A stationary tool for simulating a surface (as a matrix of values) with specified spatial autocorrelation parameters. The simulation return $2^level*2^level$ real-valued surface (e.g., landscape) based on the FFT algorithm and the spectral (or autocorrelation theorem using first and second order neighbours in N-S, E-W, NW-SE, and NE-SW directions.

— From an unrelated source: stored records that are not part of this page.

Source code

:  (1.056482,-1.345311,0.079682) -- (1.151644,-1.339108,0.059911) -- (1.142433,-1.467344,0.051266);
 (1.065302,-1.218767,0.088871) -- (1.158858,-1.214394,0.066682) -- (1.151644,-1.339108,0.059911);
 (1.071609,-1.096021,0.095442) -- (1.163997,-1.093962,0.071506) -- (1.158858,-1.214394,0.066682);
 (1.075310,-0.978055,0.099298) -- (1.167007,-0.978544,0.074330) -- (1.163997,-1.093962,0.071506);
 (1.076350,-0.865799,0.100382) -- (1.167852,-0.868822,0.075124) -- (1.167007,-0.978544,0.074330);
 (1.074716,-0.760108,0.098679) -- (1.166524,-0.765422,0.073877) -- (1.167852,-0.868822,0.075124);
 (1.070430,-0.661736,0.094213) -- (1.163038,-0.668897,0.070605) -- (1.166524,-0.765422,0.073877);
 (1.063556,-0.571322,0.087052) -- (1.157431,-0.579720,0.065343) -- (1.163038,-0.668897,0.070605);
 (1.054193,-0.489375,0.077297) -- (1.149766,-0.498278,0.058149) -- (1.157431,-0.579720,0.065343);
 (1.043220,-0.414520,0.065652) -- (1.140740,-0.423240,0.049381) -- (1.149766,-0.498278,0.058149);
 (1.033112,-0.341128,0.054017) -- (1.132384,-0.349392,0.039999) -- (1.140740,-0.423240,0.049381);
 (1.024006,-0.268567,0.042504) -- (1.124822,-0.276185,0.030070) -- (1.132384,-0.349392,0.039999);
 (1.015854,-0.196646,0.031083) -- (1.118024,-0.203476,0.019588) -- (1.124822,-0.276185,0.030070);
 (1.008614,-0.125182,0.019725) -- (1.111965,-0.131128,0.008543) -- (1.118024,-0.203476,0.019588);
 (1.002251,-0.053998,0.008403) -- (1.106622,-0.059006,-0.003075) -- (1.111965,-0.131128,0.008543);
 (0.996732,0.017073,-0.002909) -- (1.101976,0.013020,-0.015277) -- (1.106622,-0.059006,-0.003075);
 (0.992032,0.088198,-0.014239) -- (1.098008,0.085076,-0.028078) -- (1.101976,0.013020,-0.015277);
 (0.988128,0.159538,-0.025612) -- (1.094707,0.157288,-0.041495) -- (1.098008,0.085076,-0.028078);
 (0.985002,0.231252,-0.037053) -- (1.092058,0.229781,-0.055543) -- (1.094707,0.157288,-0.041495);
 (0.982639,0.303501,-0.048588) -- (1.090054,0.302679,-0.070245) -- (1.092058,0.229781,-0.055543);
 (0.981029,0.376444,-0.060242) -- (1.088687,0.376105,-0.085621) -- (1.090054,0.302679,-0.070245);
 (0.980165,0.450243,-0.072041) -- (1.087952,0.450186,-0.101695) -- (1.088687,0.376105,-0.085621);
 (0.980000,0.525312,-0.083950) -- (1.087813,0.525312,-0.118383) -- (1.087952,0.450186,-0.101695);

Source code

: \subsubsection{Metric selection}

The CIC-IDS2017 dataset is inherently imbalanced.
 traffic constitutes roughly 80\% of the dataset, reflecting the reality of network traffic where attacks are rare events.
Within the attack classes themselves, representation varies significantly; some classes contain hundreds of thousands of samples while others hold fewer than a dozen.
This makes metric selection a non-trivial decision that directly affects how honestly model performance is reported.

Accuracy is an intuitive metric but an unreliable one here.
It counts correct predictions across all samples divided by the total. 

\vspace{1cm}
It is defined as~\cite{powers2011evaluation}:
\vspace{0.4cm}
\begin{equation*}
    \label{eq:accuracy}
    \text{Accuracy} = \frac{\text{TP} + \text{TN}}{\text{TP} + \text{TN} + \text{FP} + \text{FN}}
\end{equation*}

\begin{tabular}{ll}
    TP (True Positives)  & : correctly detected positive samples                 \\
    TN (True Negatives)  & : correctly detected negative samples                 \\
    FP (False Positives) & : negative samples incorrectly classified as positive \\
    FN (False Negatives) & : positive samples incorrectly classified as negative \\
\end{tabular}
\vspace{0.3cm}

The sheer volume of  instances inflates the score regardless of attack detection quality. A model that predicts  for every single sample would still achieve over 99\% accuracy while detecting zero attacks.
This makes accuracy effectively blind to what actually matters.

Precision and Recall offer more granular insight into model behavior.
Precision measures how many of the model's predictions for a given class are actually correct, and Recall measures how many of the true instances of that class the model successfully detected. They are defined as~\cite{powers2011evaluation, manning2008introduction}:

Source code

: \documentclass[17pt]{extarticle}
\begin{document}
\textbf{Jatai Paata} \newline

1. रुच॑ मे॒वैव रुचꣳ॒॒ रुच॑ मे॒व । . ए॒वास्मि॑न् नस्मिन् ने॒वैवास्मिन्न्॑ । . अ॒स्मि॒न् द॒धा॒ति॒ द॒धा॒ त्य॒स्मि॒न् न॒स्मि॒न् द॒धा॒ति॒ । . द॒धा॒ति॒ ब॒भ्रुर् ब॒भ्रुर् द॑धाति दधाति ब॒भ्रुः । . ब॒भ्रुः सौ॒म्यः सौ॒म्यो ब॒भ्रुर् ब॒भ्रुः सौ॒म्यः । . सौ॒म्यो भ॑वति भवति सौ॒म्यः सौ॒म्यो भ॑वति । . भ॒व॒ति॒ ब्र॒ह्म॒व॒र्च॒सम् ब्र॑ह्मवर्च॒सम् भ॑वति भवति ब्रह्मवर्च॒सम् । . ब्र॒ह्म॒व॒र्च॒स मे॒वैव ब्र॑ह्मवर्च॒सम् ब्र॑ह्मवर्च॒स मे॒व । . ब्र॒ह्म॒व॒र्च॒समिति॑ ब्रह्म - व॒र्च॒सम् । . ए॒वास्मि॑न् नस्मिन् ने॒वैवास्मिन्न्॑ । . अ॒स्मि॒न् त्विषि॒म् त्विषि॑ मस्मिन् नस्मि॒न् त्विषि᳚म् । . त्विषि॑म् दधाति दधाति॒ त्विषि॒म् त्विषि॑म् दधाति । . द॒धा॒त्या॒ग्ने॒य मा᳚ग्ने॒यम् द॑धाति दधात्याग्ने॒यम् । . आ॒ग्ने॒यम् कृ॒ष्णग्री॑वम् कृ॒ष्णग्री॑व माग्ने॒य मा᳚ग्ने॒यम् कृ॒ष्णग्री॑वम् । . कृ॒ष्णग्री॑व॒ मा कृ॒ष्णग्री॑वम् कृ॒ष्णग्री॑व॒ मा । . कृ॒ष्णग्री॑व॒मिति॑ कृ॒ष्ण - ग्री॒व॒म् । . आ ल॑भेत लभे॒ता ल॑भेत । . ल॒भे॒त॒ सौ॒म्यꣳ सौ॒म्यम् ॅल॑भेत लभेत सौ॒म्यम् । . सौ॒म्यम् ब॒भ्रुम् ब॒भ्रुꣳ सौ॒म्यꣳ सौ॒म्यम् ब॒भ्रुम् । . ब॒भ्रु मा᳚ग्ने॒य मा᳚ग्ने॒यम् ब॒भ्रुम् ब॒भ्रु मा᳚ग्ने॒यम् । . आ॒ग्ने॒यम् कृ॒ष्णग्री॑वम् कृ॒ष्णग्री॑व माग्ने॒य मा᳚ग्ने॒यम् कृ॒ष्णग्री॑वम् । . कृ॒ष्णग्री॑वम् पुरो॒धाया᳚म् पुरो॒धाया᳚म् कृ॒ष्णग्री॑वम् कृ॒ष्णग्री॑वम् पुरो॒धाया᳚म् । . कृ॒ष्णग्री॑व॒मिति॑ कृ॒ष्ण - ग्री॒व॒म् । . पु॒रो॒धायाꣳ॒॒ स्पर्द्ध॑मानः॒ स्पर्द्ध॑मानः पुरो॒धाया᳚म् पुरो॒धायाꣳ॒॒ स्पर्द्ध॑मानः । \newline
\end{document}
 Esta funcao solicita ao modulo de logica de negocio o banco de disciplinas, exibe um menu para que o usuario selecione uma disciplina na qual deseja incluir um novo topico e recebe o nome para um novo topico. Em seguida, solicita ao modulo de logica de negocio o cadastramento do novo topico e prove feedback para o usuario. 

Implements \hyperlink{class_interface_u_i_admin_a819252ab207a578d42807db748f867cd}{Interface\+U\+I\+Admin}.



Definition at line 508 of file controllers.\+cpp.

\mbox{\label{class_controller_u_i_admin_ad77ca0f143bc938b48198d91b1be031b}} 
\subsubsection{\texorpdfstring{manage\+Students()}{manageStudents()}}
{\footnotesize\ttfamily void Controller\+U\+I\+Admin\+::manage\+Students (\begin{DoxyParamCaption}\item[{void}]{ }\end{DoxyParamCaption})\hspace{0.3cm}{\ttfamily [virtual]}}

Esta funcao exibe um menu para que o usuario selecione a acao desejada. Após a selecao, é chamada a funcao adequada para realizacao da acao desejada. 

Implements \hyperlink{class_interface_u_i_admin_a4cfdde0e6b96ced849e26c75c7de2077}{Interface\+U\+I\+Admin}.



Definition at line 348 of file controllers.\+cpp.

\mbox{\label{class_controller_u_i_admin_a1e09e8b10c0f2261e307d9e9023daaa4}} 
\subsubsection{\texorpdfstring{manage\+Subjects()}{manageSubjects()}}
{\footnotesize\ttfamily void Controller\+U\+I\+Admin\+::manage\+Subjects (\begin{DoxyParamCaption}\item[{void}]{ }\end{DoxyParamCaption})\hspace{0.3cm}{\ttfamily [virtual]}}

Integer: controls the dimensions of the output surface ($2^level*2^level$)
row1
First order neighbour East-West autocorrleation parameter
row2
Second order neighbour East-West autocorrelation parameter
col1
First order neighbour North-South autocorrelation parameter
col2
Second order neighbour North-South autocorrelation parameter
rc1
First order neighbour NW-SE autocorrelation parameter
cr1
First order neighbour NE-SW autocorrelation parameter
Value
Returns a $2^level*2^level$ matrix of real numbers. It is possible to use the image() or imaks() functions to graphically display the surface. Saving the output from this function into a new object is likely the most desireable usage. Ths surface can then be factored to produce binary maps with specified proportions as in Remmel and Csillag (2003).
Details
The sum of all six autocorrelation parameters MUST be less than 0.5. Their effect is highly non-linear, thus there is a marked difference beetween 0.499 and 0.499999. This implementation corresponds to the homogeneous (stationary) conditional autoregressive (CAR) model.
References
Remmel, T.K. and F. Csillag. 2003. When are two landscape pattern indices significantly different? Journal of Geographical Systems 5(4):331-351.